» ACTIVITY
Look for the word "requires" in the material below, then report each line where it occurs.

» RECORD EXCERPTS
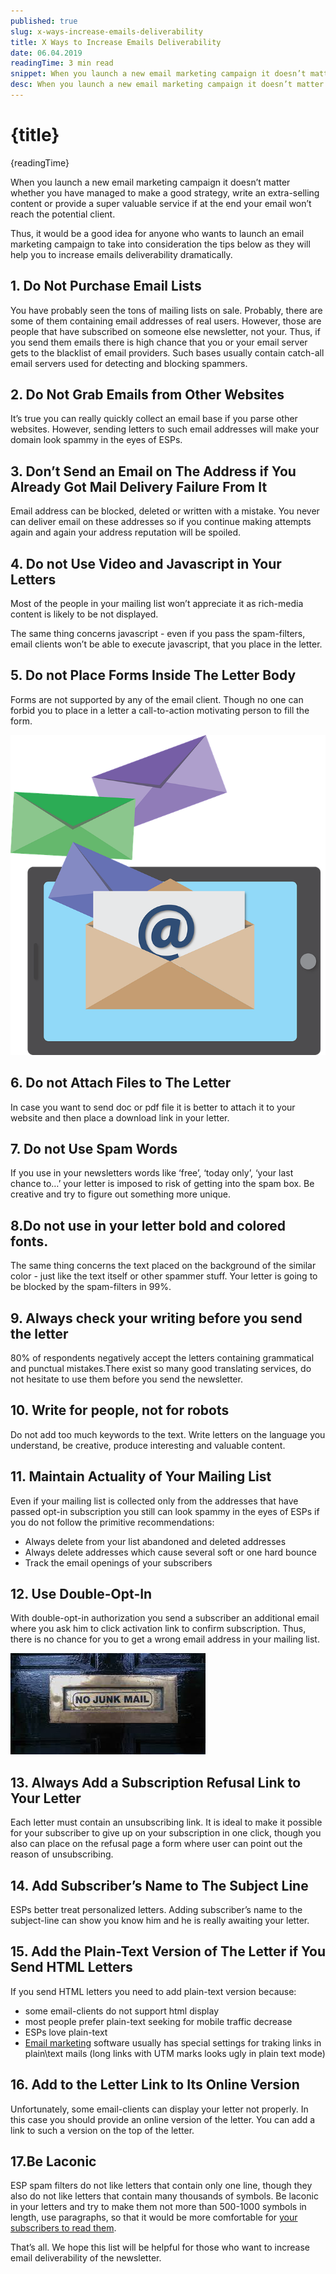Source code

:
 ```yaml
---
published: true
slug: x-ways-increase-emails-deliverability
title: X Ways to Increase Emails Deliverability
date: 06.04.2019
readingTime: 3 min read
snippet: When you launch a new email marketing campaign it doesn’t matter whether you have managed to make a good strategy, write an extra-selling content or provide a super valuable service if at the end your email won’t reach the potential client.
desc: When you launch a new email marketing campaign it doesn’t matter whether you have managed to make a good strategy, write an extra-selling content or provide a super valuable service if at the end your email won’t reach the potential client.
---
```


<script context="module">
  import img from "./increase-emails-deliverability-img2.jpg?format=webp;jpg;avif&srcset";
  import thumbnail from "./increase-emails-deliverability-img2.jpg";

  metadata.image= img;
  metadata.thumbnail = thumbnail;
</script>

# {title}

{readingTime}

When you launch a new email marketing campaign it doesn’t matter whether you have managed to make a good strategy, write an extra-selling content or provide a super valuable service if at the end your email won’t reach the potential client.

Thus, it would be a good idea for anyone who wants to launch an email marketing campaign to take into consideration the tips below as they will help you to increase emails deliverability dramatically.

## 1\. Do Not Purchase Email Lists

You have probably seen the tons of mailing lists on sale. Probably, there are some of them containing email addresses of real users. However, those are people that have subscribed on someone else newsletter, not your. Thus, if you send them emails there is high chance that you or your email server gets to the blacklist of email providers. Such bases usually contain catch-all email servers used for detecting and blocking spammers.

## 2\. Do Not Grab Emails from Other Websites

It’s true you can really quickly collect an email base if you parse other websites. However, sending letters to such email addresses will make your domain look spammy in the eyes of ESPs.

## 3\. Don’t Send an Email on The Address if You Already Got Mail Delivery Failure From It

Email address can be blocked, deleted or written with a mistake. You never can deliver email on these addresses so if you continue making attempts again and again your address reputation will be spoiled.

## 4\. Do not Use Video and Javascript in Your Letters

Most of the people in your mailing list won’t appreciate it as rich-media content is likely to be not displayed.

The same thing concerns javascript - even if you pass the spam-filters, email clients won’t be able to execute javascript, that you place in the letter.

## 5\. Do not Place Forms Inside The Letter Body

Forms are not supported by any of the email client. Though no one can forbid you to place in a letter a call-to-action motivating person to fill the form.

![Increase Emails Deliverability](./increase-emails-deliverability-img1.png?format=webp;png;avif&srcset)

## 6\. Do not Attach Files to The Letter

In case you want to send doc or pdf file it is better to attach it to your website and then place a download link in your letter.

## 7\. Do not Use Spam Words

If you use in your newsletters words like ‘free’, ‘today only’, ‘your last chance to…’ your letter is imposed to risk of getting into the spam box. Be creative and try to figure out something more unique.

## 8.Do not use in your letter bold and colored fonts.

The same thing concerns the text placed on the background of the similar color - just like the text itself or other spammer stuff. Your letter is going to be blocked by the spam-filters in 99%.

## 9\. Always check your writing before you send the letter

80% of respondents negatively accept the letters containing grammatical and punctual mistakes.There exist so many good translating services, do not hesitate to use them before you send the newsletter.

## 10\. Write for people, not for robots

Do not add too much keywords to the text. Write letters on the language you understand, be creative, produce interesting and valuable content.

## 11\. Maintain Actuality of Your Mailing List

Even if your mailing list is collected only from the addresses that have passed opt-in subscription you still can look spammy in the eyes of ESPs if you do not follow the primitive recommendations:

- Always delete from your list abandoned and deleted addresses
- Always delete addresses which cause several soft or one hard bounce
- Track the email openings of your subscribers

## 12\. Use Double-Opt-In

With double-opt-in authorization you send a subscriber an additional email where you ask him to click activation link to confirm subscription. Thus, there is no chance for you to get a wrong email address in your mailing list.

![Increase Emails Deliverability](./increase-emails-deliverability-img2.jpg?format=webp;jpg;avif&srcset)

## 13\. Always Add a Subscription Refusal Link to Your Letter

Each letter must contain an unsubscribing link. It is ideal to make it possible for your subscriber to give up on your subscription in one click, though you also can place on the refusal page a form where user can point out the reason of unsubscribing.

## 14\. Add Subscriber’s Name to The Subject Line

ESPs better treat personalized letters. Adding subscriber’s name to the subject-line can show you know him and he is really awaiting your letter.

## 15\. Add the Plain-Text Version of The Letter if You Send HTML Letters

If you send HTML letters you need to add plain-text version because:

- some email-clients do not support html display
- most people prefer plain-text seeking for mobile traffic decrease
- ESPs love plain-text
- [Email marketing](https://mailcheck.co/l/mailchimp-alternatives/ 'email marketing services') software usually has special settings for traking links in plain\\text mails (long links with UTM marks looks ugly in plain text mode)

## 16\. Add to the Letter Link to Its Online Version

Unfortunately, some email-clients can display your letter not properly. In this case you should provide an online version of the letter. You can add a link to such a version on the top of the letter.

## 17.Be Laconic

ESP spam filters do not like letters that contain only one line, though they also do not like letters that contain many thousands of symbols. Be laconic in your letters and try to make them not more than 500-1000 symbols in length, use paragraphs, so that it would be more comfortable for [your subscribers to read them](/blog/subscribers-love-getting-your-emails-but-theres-one-thing-you-have-to-get-right).

That’s all. We hope this list will be helpful for those who want to increase email deliverability of the newsletter.
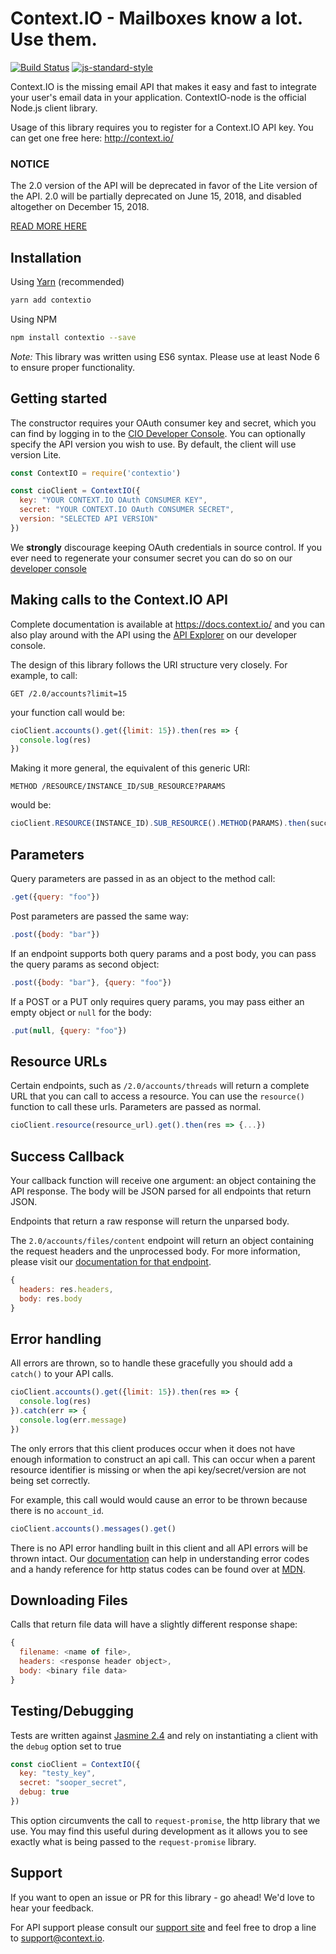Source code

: Context.IO - Mailboxes know a lot. Use them.
============================================
[![Build Status](https://travis-ci.org/contextio/ContextIO-node.svg?branch=master)](https://travis-ci.org/contextio/ContextIO-node)
[![js-standard-style](https://img.shields.io/badge/code%20style-standard-brightgreen.svg)](http://standardjs.com/)

Context.IO is the missing email API that makes it easy and fast to integrate your user's email data in your application. ContextIO-node is the official Node.js client library.

Usage of this library requires you to register for a Context.IO API key. You can get one free here: http://context.io/

### NOTICE

The 2.0 version of the API will be deprecated in favor of the Lite version of the API. 2.0 will be partially deprecated on June 15, 2018, and disabled altogether on December 15, 2018.

[READ MORE HERE](https://blog.context.io/important-announcement-deprecation-of-2-0-api-8f73488a8c0e)

Installation
------------

Using [Yarn](https://yarnpkg.com/) (recommended)
```bash
yarn add contextio
```

Using NPM
``` bash
npm install contextio --save
```

_Note:_ This library was written using ES6 syntax. Please use at least Node 6 to ensure proper functionality.


Getting started
---------------

The constructor requires your OAuth consumer key and secret, which you can find by logging in to the [CIO Developer Console](https://console.context.io/). You can optionally specify the API version you wish to use. By default, the client will use version Lite.

``` js
const ContextIO = require('contextio')

const cioClient = ContextIO({
  key: "YOUR CONTEXT.IO OAuth CONSUMER KEY",
  secret: "YOUR CONTEXT.IO OAuth CONSUMER SECRET",
  version: "SELECTED API VERSION"
})
```

We **strongly** discourage keeping OAuth credentials in source control. If you ever need to regenerate your consumer secret you can do so on our [developer console](https://console.context.io/#settings)


Making calls to the Context.IO API
----------------------------------

Complete documentation is available at https://docs.context.io/ and you can also play around with the API using the [API Explorer](https://console.context.io/#explore) on our developer console.

The design of this library follows the URI structure very closely. For example, to call:

``` http
GET /2.0/accounts?limit=15
```

your function call would be:

``` js
cioClient.accounts().get({limit: 15}).then(res => {
  console.log(res)
})
```

Making it more general, the equivalent of this generic URI:

``` http
METHOD /RESOURCE/INSTANCE_ID/SUB_RESOURCE?PARAMS
```

would be:

``` js
cioClient.RESOURCE(INSTANCE_ID).SUB_RESOURCE().METHOD(PARAMS).then(success_handler)
```

Parameters
----------------------------------
Query parameters are passed in as an object to the method call:

```js
.get({query: "foo"})
```

Post parameters are passed the same way:

```js
.post({body: "bar"})
```

If an endpoint supports both query params and a post body, you can pass the query params as second object:

```js
.post({body: "bar"}, {query: "foo"})
```

If a POST or a PUT only requires query params, you may pass either an empty object or `null` for the body:
```js
.put(null, {query: "foo"})
```


Resource URLs
----------------------------------
Certain endpoints, such as `/2.0/accounts/threads` will return a complete URL that you can call to access a resource. You can use the `resource()` function to call these urls. Parameters are passed as normal.

```js
cioClient.resource(resource_url).get().then(res => {...})
```

Success Callback
----------------
Your callback function will receive one argument: an object containing the API response. The body will be JSON parsed for all endpoints that return JSON.

Endpoints that return a raw response will return the unparsed body.

The `2.0/accounts/files/content` endpoint will return an object containing the request headers and the unprocessed body. For more information, please visit our [documentation for that endpoint](https://context.io/docs/2.0/accounts/files/content).
```js
{
  headers: res.headers,
  body: res.body
}
```

Error handling
--------------
All errors are thrown, so to handle these gracefully you should add a `catch()` to your API calls.

``` js
cioClient.accounts().get({limit: 15}).then(res => {
  console.log(res)
}).catch(err => {
  console.log(err.message)
})
```

The only errors that this client produces occur when it does not have enough information to construct an api call.
This can occur when a parent resource identifier is missing or when the api key/secret/version are not being set correctly.

For example, this call would would cause an error to be thrown because there is no `account_id`.
```js
cioClient.accounts().messages().get()
```

There is no API error handling built in this client and all API errors will be thrown intact. Our [documentation](https://context.io/docs/) can help in understanding error codes and a handy reference for http status codes can be found over at [MDN](https://developer.mozilla.org/en-US/docs/Web/HTTP/Response_codes).

Downloading Files
------
Calls that return file data will have a slightly different response shape:
```js
{
  filename: <name of file>,
  headers: <response header object>,
  body: <binary file data>
}
```

Testing/Debugging
-------
Tests are written against [Jasmine 2.4](http://jasmine.github.io/2.4/introduction.html) and rely on instantiating a client with the `debug` option set to true

```js
const cioClient = ContextIO({
  key: "testy_key",
  secret: "sooper_secret",
  debug: true
})
```

This option circumvents the call to `request-promise`, the http library that we use. You may find this useful during development as it allows you to see exactly what is being passed to the `request-promise` library.

Support
-------
If you want to open an issue or PR for this library - go ahead! We'd love to hear your feedback.

For API support please consult our [support site](http://support.context.io) and feel free to drop a line to [support@context.io](mailto:support@context.io).
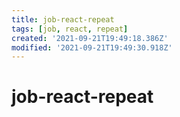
 ```yaml
---
title: job-react-repeat
tags: [job, react, repeat]
created: '2021-09-21T19:49:18.386Z'
modified: '2021-09-21T19:49:30.918Z'
---
```


# job-react-repeat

» ANSWER SECTION
Usage of this library requires you to register for a Context.IO API key. You can get one free here: http://context.io/
The constructor requires your OAuth consumer key and secret, which you can find by logging in to the [CIO Developer Console](https://console.context.io/). You can optionally specify the API version you wish to use. By default, the client will use version Lite.
If a POST or a PUT only requires query params, you may pass either an empty object or `null` for the body:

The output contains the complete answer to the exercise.